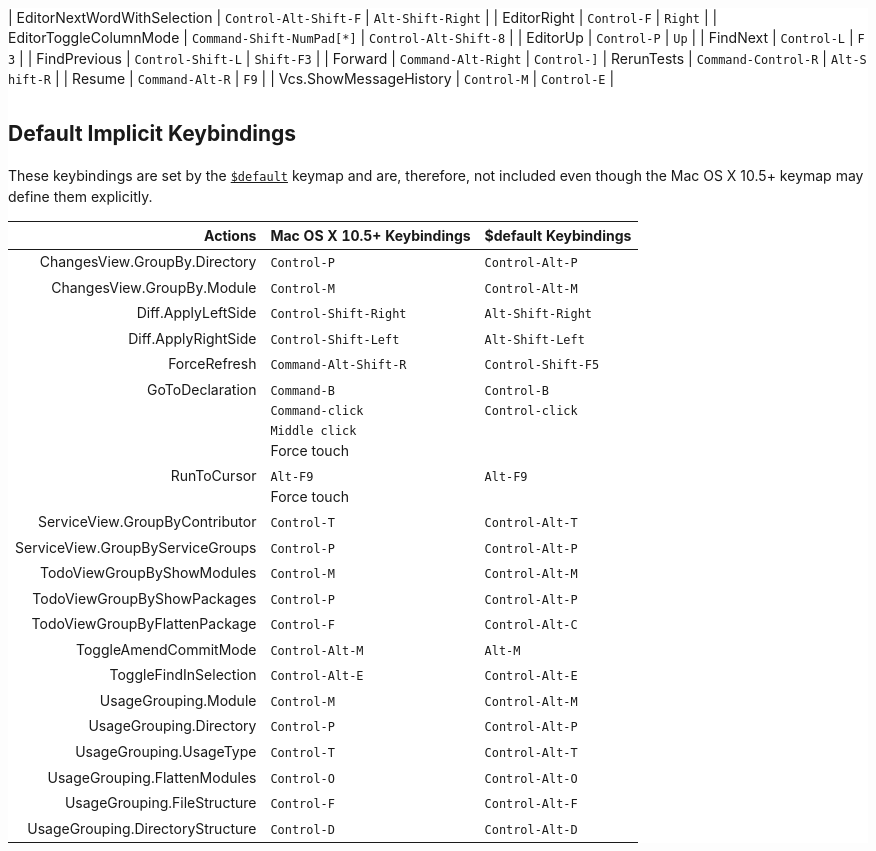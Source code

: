 | EditorNextWordWithSelection | `Control-Alt-Shift-F` | `Alt-Shift-Right` |
| EditorRight | `Control-F` | `Right` |
| EditorToggleColumnMode | `Command-Shift-NumPad[*]` | `Control-Alt-Shift-8` |
| EditorUp | `Control-P` | `Up` |
| FindNext | `Control-L` | `F3` |
| FindPrevious | `Control-Shift-L` | `Shift-F3` |
| Forward | `Command-Alt-Right` | `Control-]`
| RerunTests | `Command-Control-R` | `Alt-Shift-R` |
| Resume | `Command-Alt-R` | `F9` |
| Vcs.ShowMessageHistory | `Control-M` | `Control-E` |

## Default Implicit Keybindings
These keybindings are set by the [`$default`](https://github.com/JetBrains/intellij-community/blob/master/platform/platform-resources/src/keymaps/%24default.xml) keymap
and are, therefore, not included even though the Mac OS X 10.5+ keymap may define them explicitly.

| Actions | Mac OS X 10.5+ Keybindings | $default Keybindings |
| --: | -- | -- |
| ChangesView.GroupBy.Directory | `Control-P` | `Control-Alt-P` |
| ChangesView.GroupBy.Module | `Control-M` | `Control-Alt-M` |
| Diff.ApplyLeftSide | `Control-Shift-Right` | `Alt-Shift-Right` |
| Diff.ApplyRightSide | `Control-Shift-Left` | `Alt-Shift-Left` |
| ForceRefresh | `Command-Alt-Shift-R` | `Control-Shift-F5` |
| GoToDeclaration | `Command-B` <br> `Command-click` <br> `Middle click` <br> Force touch | `Control-B` <br> `Control-click` |
| RunToCursor | `Alt-F9` <br> Force touch | `Alt-F9` |
| ServiceView.GroupByContributor | `Control-T` | `Control-Alt-T` |
| ServiceView.GroupByServiceGroups | `Control-P` | `Control-Alt-P` |
| TodoViewGroupByShowModules | `Control-M` | `Control-Alt-M` |
| TodoViewGroupByShowPackages | `Control-P` | `Control-Alt-P` |
| TodoViewGroupByFlattenPackage | `Control-F` | `Control-Alt-C` |
| ToggleAmendCommitMode | `Control-Alt-M` | `Alt-M` |
| ToggleFindInSelection | `Control-Alt-E` | `Control-Alt-E` |
| UsageGrouping.Module | `Control-M` | `Control-Alt-M` |
| UsageGrouping.Directory | `Control-P` | `Control-Alt-P` |
| UsageGrouping.UsageType | `Control-T` | `Control-Alt-T` |
| UsageGrouping.FlattenModules | `Control-O` | `Control-Alt-O` |
| UsageGrouping.FileStructure | `Control-F` | `Control-Alt-F` |
| UsageGrouping.DirectoryStructure | `Control-D` | `Control-Alt-D` |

WHAT IS EXPECTED. With pictures excluded, output the listing above exactly as it stands.

SOLUTION BELOW.
Source code

: | EditorNextWordWithSelection | `Control-Alt-Shift-F` | `Alt-Shift-Right` |
| EditorRight | `Control-F` | `Right` |
| EditorToggleColumnMode | `Command-Shift-NumPad[*]` | `Control-Alt-Shift-8` |
| EditorUp | `Control-P` | `Up` |
| FindNext | `Control-L` | `F3` |
| FindPrevious | `Control-Shift-L` | `Shift-F3` |
| Forward | `Command-Alt-Right` | `Control-]`
| RerunTests | `Command-Control-R` | `Alt-Shift-R` |
| Resume | `Command-Alt-R` | `F9` |
| Vcs.ShowMessageHistory | `Control-M` | `Control-E` |

## Default Implicit Keybindings
These keybindings are set by the [`$default`](https://github.com/JetBrains/intellij-community/blob/master/platform/platform-resources/src/keymaps/%24default.xml) keymap
and are, therefore, not included even though the Mac OS X 10.5+ keymap may define them explicitly.

| Actions | Mac OS X 10.5+ Keybindings | $default Keybindings |
| --: | -- | -- |
| ChangesView.GroupBy.Directory | `Control-P` | `Control-Alt-P` |
| ChangesView.GroupBy.Module | `Control-M` | `Control-Alt-M` |
| Diff.ApplyLeftSide | `Control-Shift-Right` | `Alt-Shift-Right` |
| Diff.ApplyRightSide | `Control-Shift-Left` | `Alt-Shift-Left` |
| ForceRefresh | `Command-Alt-Shift-R` | `Control-Shift-F5` |
| GoToDeclaration | `Command-B` <br> `Command-click` <br> `Middle click` <br> Force touch | `Control-B` <br> `Control-click` |
| RunToCursor | `Alt-F9` <br> Force touch | `Alt-F9` |
| ServiceView.GroupByContributor | `Control-T` | `Control-Alt-T` |
| ServiceView.GroupByServiceGroups | `Control-P` | `Control-Alt-P` |
| TodoViewGroupByShowModules | `Control-M` | `Control-Alt-M` |
| TodoViewGroupByShowPackages | `Control-P` | `Control-Alt-P` |
| TodoViewGroupByFlattenPackage | `Control-F` | `Control-Alt-C` |
| ToggleAmendCommitMode | `Control-Alt-M` | `Alt-M` |
| ToggleFindInSelection | `Control-Alt-E` | `Control-Alt-E` |
| UsageGrouping.Module | `Control-M` | `Control-Alt-M` |
| UsageGrouping.Directory | `Control-P` | `Control-Alt-P` |
| UsageGrouping.UsageType | `Control-T` | `Control-Alt-T` |
| UsageGrouping.FlattenModules | `Control-O` | `Control-Alt-O` |
| UsageGrouping.FileStructure | `Control-F` | `Control-Alt-F` |
| UsageGrouping.DirectoryStructure | `Control-D` | `Control-Alt-D` |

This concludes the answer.